JOURNAL

Le Mapping anticorruption devient global, État des lieux et perspectives

Lutte contre la corruption

Fleur Jourdan et Jacques Messeca
LE JOURNAL

The French Anti-Corruption Agency, in partnership with the GRECO, the OECD, and the NCPA, recently published on its Website the analysis report of the global mapping of anti-corruption authorities. The insights of this report will guide the NCPA's search for better ways to implement international cooperation in the field of corruption prevention.

AFA in partnership with GRECO, OECD and NCPA, Global Mapping of Anti-Corruption Authorities. Analysis Report, May 2020

Note :

L'Agence française anticorruption (AFA) entend exercer un rôle moteur dans le renforcement des dispositifs anticorruption et la coopération avec ses différents homologues au niveau international et a constitué, pour ce faire, un réseau global informel composé d'un ensemble d'autorités nationales de prévention et de surveillance de ces pratiques. L'objectif affiché est clair : créer une plate-forme internationale et opérationnelle d'échanges d'informations techniques et de retours d'expériences entre ces différents organismes pour anticiper les différents modes de corruption et, au-delà, promouvoir une culture globale fondée sur la confiance et l'intégrité.

Dans cette perspective, l'AFA et ses pairs ont, en coopération avec le Conseil de l'Europe et l'OCDE, initié ces derniers mois une vaste enquête auprès de 171 autorités nationales de lutte anticorruption réparties dans 114 pays. Il s'agissait en premier lieu et très concrètement de recenser et d'identifier dans chaque pays l'existence ou non d'une ou plusieurs autorité(s) en charge des aspects anticorruption et compliance et leurs interlocuteurs dédiés en leur sein, ou encore de valider l'existence de dispositifs de recensement du patrimoine des personnels politiques de ces pays.

L'objectif secondaire et parallèle de ce sondage planétaire a consisté à cartographier sur une large échelle les diverses stratégies mises en place au sein des pays concernés pour permettre de mieux appréhender les besoins et attentes de ces autorités nationales anticorruption, d'anticiper leurs défis communs et, enfin, d'explorer des pistes concrètes pour l'avenir de la coopération et des échanges internationaux entre tous ces organismes de lutte contre la corruption publique et privée.

Cette enquête en ligne, dont les résultats viennent d'être publiés, s'est déroulée sur 6 mois et a bénéficié d'un taux de retour très significatif mettant en exergue à la fois l'existence d'organismes anticorruption sur tous les continents,

mais également des champs d'intervention diversifiés : certains pays ont centralisé la lutte anticorruption au sein d'un seul organisme, d'autres ont répartis ces missions au sein de différentes agences ou organismes dédiés.
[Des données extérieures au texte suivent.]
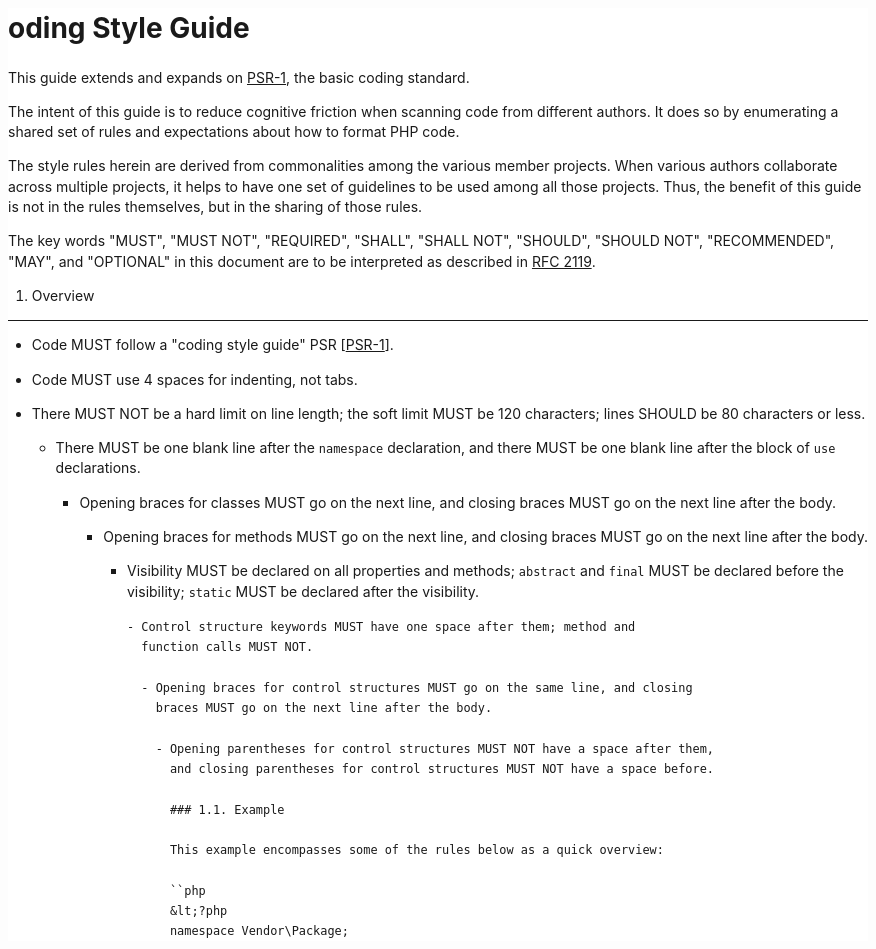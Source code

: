 oding Style Guide
==================

This guide extends and expands on [PSR-1], the basic coding standard.

The intent of this guide is to reduce cognitive friction when scanning code
from different authors. It does so by enumerating a shared set of rules and
expectations about how to format PHP code.

The style rules herein are derived from commonalities among the various member
projects. When various authors collaborate across multiple projects, it helps
to have one set of guidelines to be used among all those projects. Thus, the
benefit of this guide is not in the rules themselves, but in the sharing of
those rules.

The key words "MUST", "MUST NOT", "REQUIRED", "SHALL", "SHALL NOT", "SHOULD",
"SHOULD NOT", "RECOMMENDED", "MAY", and "OPTIONAL" in this document are to be
interpreted as described in [RFC 2119].

[RFC 2119]: http://www.ietf.org/rfc/rfc2119.txt
[PSR-0]: https://github.com/php-fig/fig-standards/blob/master/accepted/PSR-0.md
[PSR-1]: https://github.com/php-fig/fig-standards/blob/master/accepted/PSR-1-basic-coding-standard.md


1. Overview
-----------

- Code MUST follow a "coding style guide" PSR [[PSR-1]].

- Code MUST use 4 spaces for indenting, not tabs.

- There MUST NOT be a hard limit on line length; the soft limit MUST be 120
  characters; lines SHOULD be 80 characters or less.

  - There MUST be one blank line after the `namespace` declaration, and there
    MUST be one blank line after the block of `use` declarations.

	- Opening braces for classes MUST go on the next line, and closing braces MUST
	  go on the next line after the body.

	  - Opening braces for methods MUST go on the next line, and closing braces MUST
	    go on the next line after the body.

		- Visibility MUST be declared on all properties and methods; `abstract` and
		  `final` MUST be declared before the visibility; `static` MUST be declared
		    after the visibility.
			  
			  - Control structure keywords MUST have one space after them; method and
			    function calls MUST NOT.

				- Opening braces for control structures MUST go on the same line, and closing
				  braces MUST go on the next line after the body.

				  - Opening parentheses for control structures MUST NOT have a space after them,
				    and closing parentheses for control structures MUST NOT have a space before.

					### 1.1. Example

					This example encompasses some of the rules below as a quick overview:

					``php
					&lt;?php
					namespace Vendor\Package;
					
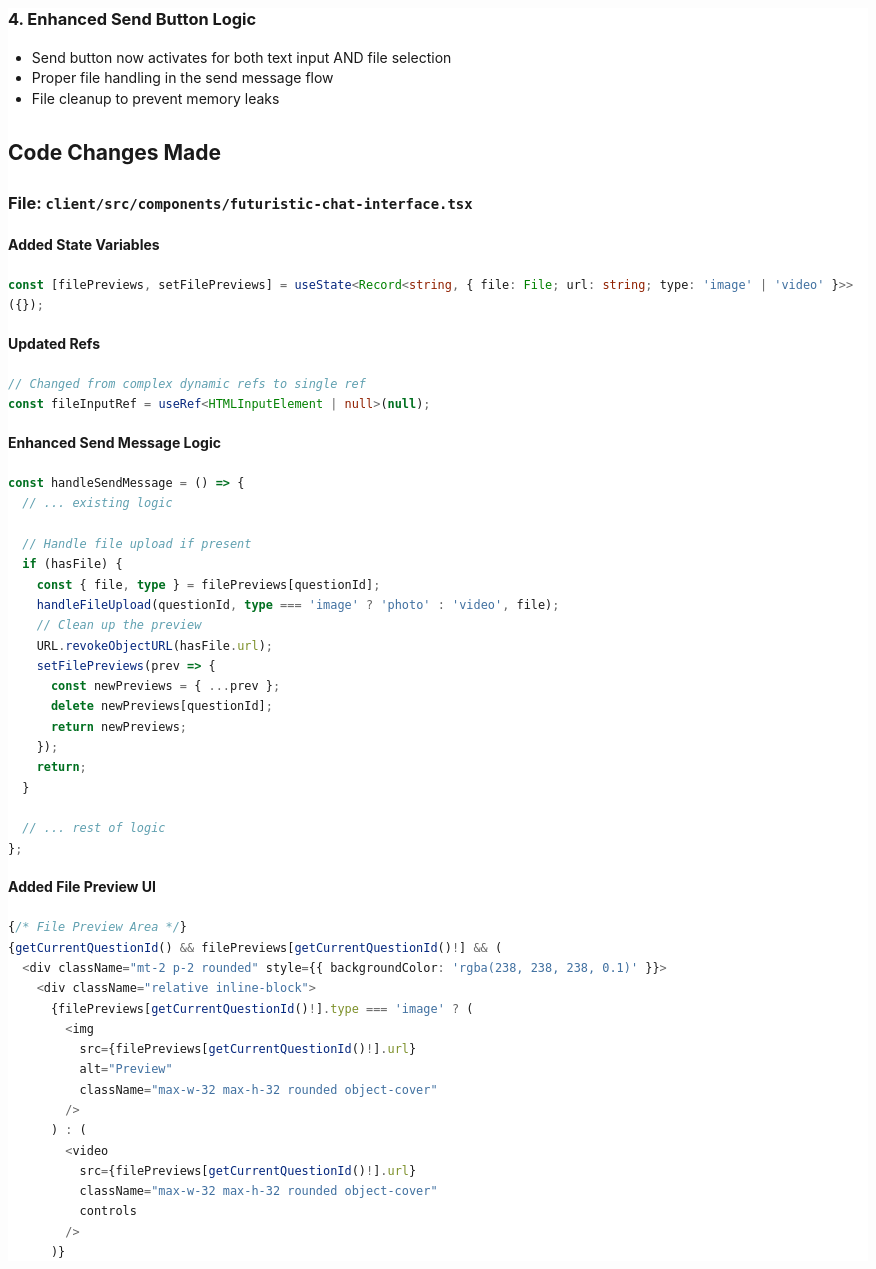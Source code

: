 ### 4. Enhanced Send Button Logic
- Send button now activates for both text input AND file selection
- Proper file handling in the send message flow
- File cleanup to prevent memory leaks

## Code Changes Made

### File: `client/src/components/futuristic-chat-interface.tsx`

#### Added State Variables
```typescript
const [filePreviews, setFilePreviews] = useState<Record<string, { file: File; url: string; type: 'image' | 'video' }>>({});
```

#### Updated Refs
```typescript
// Changed from complex dynamic refs to single ref
const fileInputRef = useRef<HTMLInputElement | null>(null);
```

#### Enhanced Send Message Logic
```typescript
const handleSendMessage = () => {
  // ... existing logic
  
  // Handle file upload if present
  if (hasFile) {
    const { file, type } = filePreviews[questionId];
    handleFileUpload(questionId, type === 'image' ? 'photo' : 'video', file);
    // Clean up the preview
    URL.revokeObjectURL(hasFile.url);
    setFilePreviews(prev => {
      const newPreviews = { ...prev };
      delete newPreviews[questionId];
      return newPreviews;
    });
    return;
  }
  
  // ... rest of logic
};
```

#### Added File Preview UI
```typescript
{/* File Preview Area */}
{getCurrentQuestionId() && filePreviews[getCurrentQuestionId()!] && (
  <div className="mt-2 p-2 rounded" style={{ backgroundColor: 'rgba(238, 238, 238, 0.1)' }}>
    <div className="relative inline-block">
      {filePreviews[getCurrentQuestionId()!].type === 'image' ? (
        <img 
          src={filePreviews[getCurrentQuestionId()!].url} 
          alt="Preview" 
          className="max-w-32 max-h-32 rounded object-cover"
        />
      ) : (
        <video 
          src={filePreviews[getCurrentQuestionId()!].url} 
          className="max-w-32 max-h-32 rounded object-cover"
          controls
        />
      )}
```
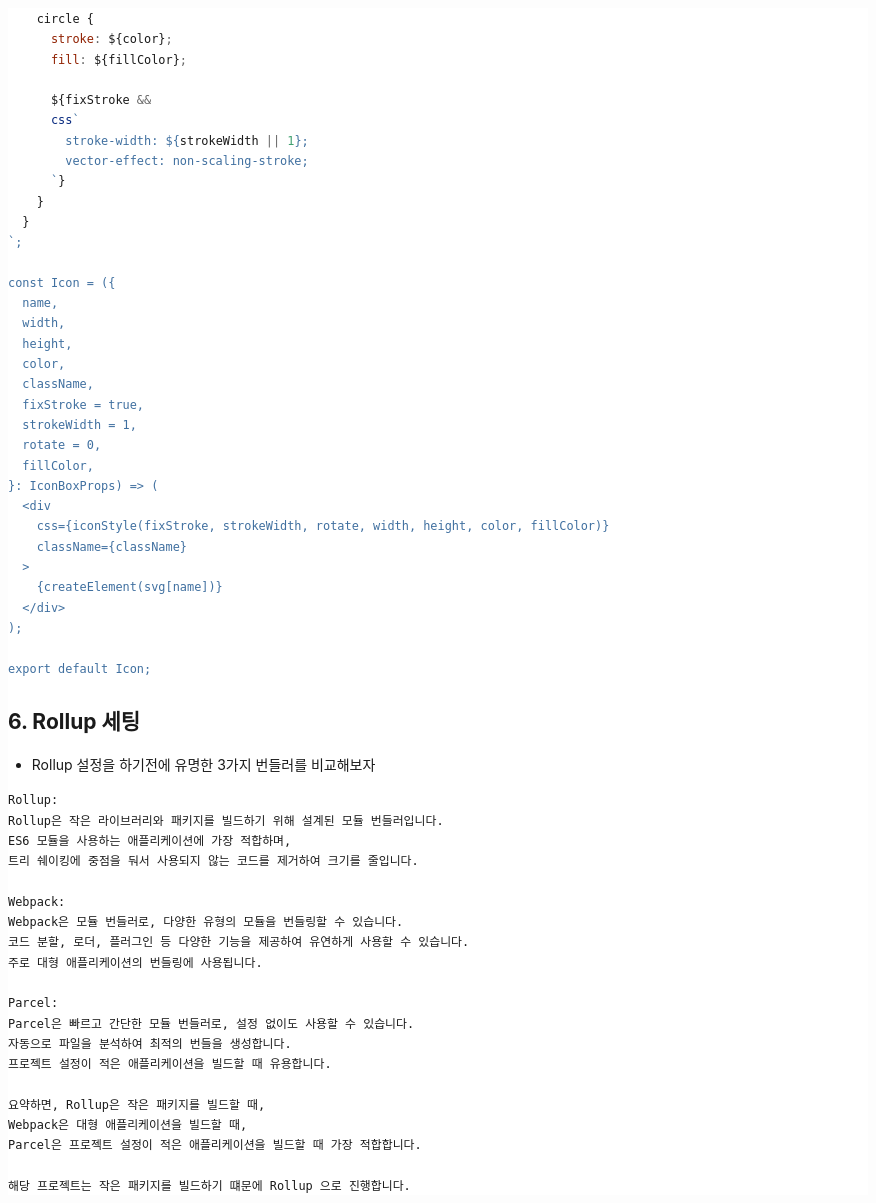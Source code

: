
 ```javascript
    circle {
      stroke: ${color};
      fill: ${fillColor};

      ${fixStroke &&
      css`
        stroke-width: ${strokeWidth || 1};
        vector-effect: non-scaling-stroke;
      `}
    }
  }
`;

const Icon = ({
  name,
  width,
  height,
  color,
  className,
  fixStroke = true,
  strokeWidth = 1,
  rotate = 0,
  fillColor,
}: IconBoxProps) => (
  <div
    css={iconStyle(fixStroke, strokeWidth, rotate, width, height, color, fillColor)}
    className={className}
  >
    {createElement(svg[name])}
  </div>
);

export default Icon;
```

<div class="gap-15"></div>

## 6. Rollup 세팅

- Rollup 설정을 하기전에 유명한 3가지 번들러를 비교해보자

```
Rollup:
Rollup은 작은 라이브러리와 패키지를 빌드하기 위해 설계된 모듈 번들러입니다. 
ES6 모듈을 사용하는 애플리케이션에 가장 적합하며, 
트리 쉐이킹에 중점을 둬서 사용되지 않는 코드를 제거하여 크기를 줄입니다.

Webpack:
Webpack은 모듈 번들러로, 다양한 유형의 모듈을 번들링할 수 있습니다. 
코드 분할, 로더, 플러그인 등 다양한 기능을 제공하여 유연하게 사용할 수 있습니다. 
주로 대형 애플리케이션의 번들링에 사용됩니다.

Parcel:
Parcel은 빠르고 간단한 모듈 번들러로, 설정 없이도 사용할 수 있습니다. 
자동으로 파일을 분석하여 최적의 번들을 생성합니다. 
프로젝트 설정이 적은 애플리케이션을 빌드할 때 유용합니다.

요약하면, Rollup은 작은 패키지를 빌드할 때, 
Webpack은 대형 애플리케이션을 빌드할 때, 
Parcel은 프로젝트 설정이 적은 애플리케이션을 빌드할 때 가장 적합합니다.

해당 프로젝트는 작은 패키지를 빌드하기 떄문에 Rollup 으로 진행합니다.
```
Un point commun semble toutefois se dessiner : de plus en plus de pays entendent désormais calquer ou fonder leurs politiques anticorruption sur les travaux effectués en la matière par l'OCDE ou le Conseil de l'Europe.

Sur le fond, il en ressort de réelles tendances et des préoccupations similaires exprimées par ces différents organismes qui devraient tendre à l'avenir vers des dispositifs de coopération renforcée entre les États pour lutter contre les différents types de corruption.

1. Les principaux enseignements du rapport : une convergence du rôle des agences

Le rapport révèle que dans la plupart des pays participant au projet, une seule autorité est chargée de prévenir et de lutter contre la corruption.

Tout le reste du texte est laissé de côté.